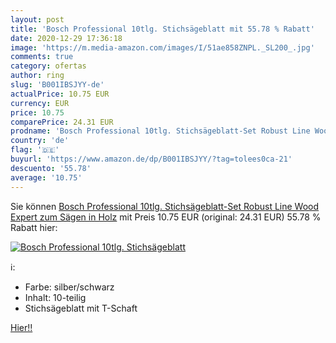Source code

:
 ```yaml
---
layout: post
title: 'Bosch Professional 10tlg. Stichsägeblatt mit 55.78 % Rabatt'
date: 2020-12-29 17:36:18
image: 'https://m.media-amazon.com/images/I/51ae858ZNPL._SL200_.jpg'
comments: true
category: ofertas
author: ring
slug: 'B001IBSJYY-de'
actualPrice: 10.75 EUR
currency: EUR
price: 10.75
comparePrice: 24.31 EUR
prodname: 'Bosch Professional 10tlg. Stichsägeblatt-Set Robust Line Wood Expert zum Sägen in Holz'
country: 'de'
flag: '🇩🇪'
buyurl: 'https://www.amazon.de/dp/B001IBSJYY/?tag=tolees0ca-21'
descuento: '55.78'
average: '10.75'
---
```


Sie können [Bosch Professional 10tlg. Stichsägeblatt-Set Robust Line Wood Expert zum Sägen in Holz](https://www.amazon.de/dp/B001IBSJYY/?tag=tolees0ca-21) mit Preis 10.75 EUR (original: 24.31 EUR) 55.78 % Rabatt hier:

[![Bosch Professional 10tlg. Stichsägeblatt](https://m.media-amazon.com/images/I/51ae858ZNPL._SL200_.jpg)](https://www.amazon.de/dp/B001IBSJYY/?tag=tolees0ca-21)

ℹ️:

- Farbe: silber/schwarz
- Inhalt: 10-teilig
- Stichsägeblatt mit T-Schaft

[Hier!!](https://www.amazon.de/dp/B001IBSJYY/?tag=tolees0ca-21)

■ **Exercise instructions**
Retype nothing except the lines from the first line of the listing above through the line with "- Stichsägeblatt mit T-Schaft", exactly as they stand, and no pictures.

■ **Task result**
Source code

:
 ```yaml
---
layout: post
title: 'Bosch Professional 10tlg. Stichsägeblatt mit 55.78 % Rabatt'
date: 2020-12-29 17:36:18
image: 'https://m.media-amazon.com/images/I/51ae858ZNPL._SL200_.jpg'
comments: true
category: ofertas
author: ring
slug: 'B001IBSJYY-de'
actualPrice: 10.75 EUR
currency: EUR
price: 10.75
comparePrice: 24.31 EUR
prodname: 'Bosch Professional 10tlg. Stichsägeblatt-Set Robust Line Wood Expert zum Sägen in Holz'
country: 'de'
flag: '🇩🇪'
buyurl: 'https://www.amazon.de/dp/B001IBSJYY/?tag=tolees0ca-21'
descuento: '55.78'
average: '10.75'
---
```


Sie können [Bosch Professional 10tlg. Stichsägeblatt-Set Robust Line Wood Expert zum Sägen in Holz](https://www.amazon.de/dp/B001IBSJYY/?tag=tolees0ca-21) mit Preis 10.75 EUR (original: 24.31 EUR) 55.78 % Rabatt hier:

[![Bosch Professional 10tlg. Stichsägeblatt](https://m.media-amazon.com/images/I/51ae858ZNPL._SL200_.jpg)](https://www.amazon.de/dp/B001IBSJYY/?tag=tolees0ca-21)

ℹ️:

- Farbe: silber/schwarz
- Inhalt: 10-teilig
- Stichsägeblatt mit T-Schaft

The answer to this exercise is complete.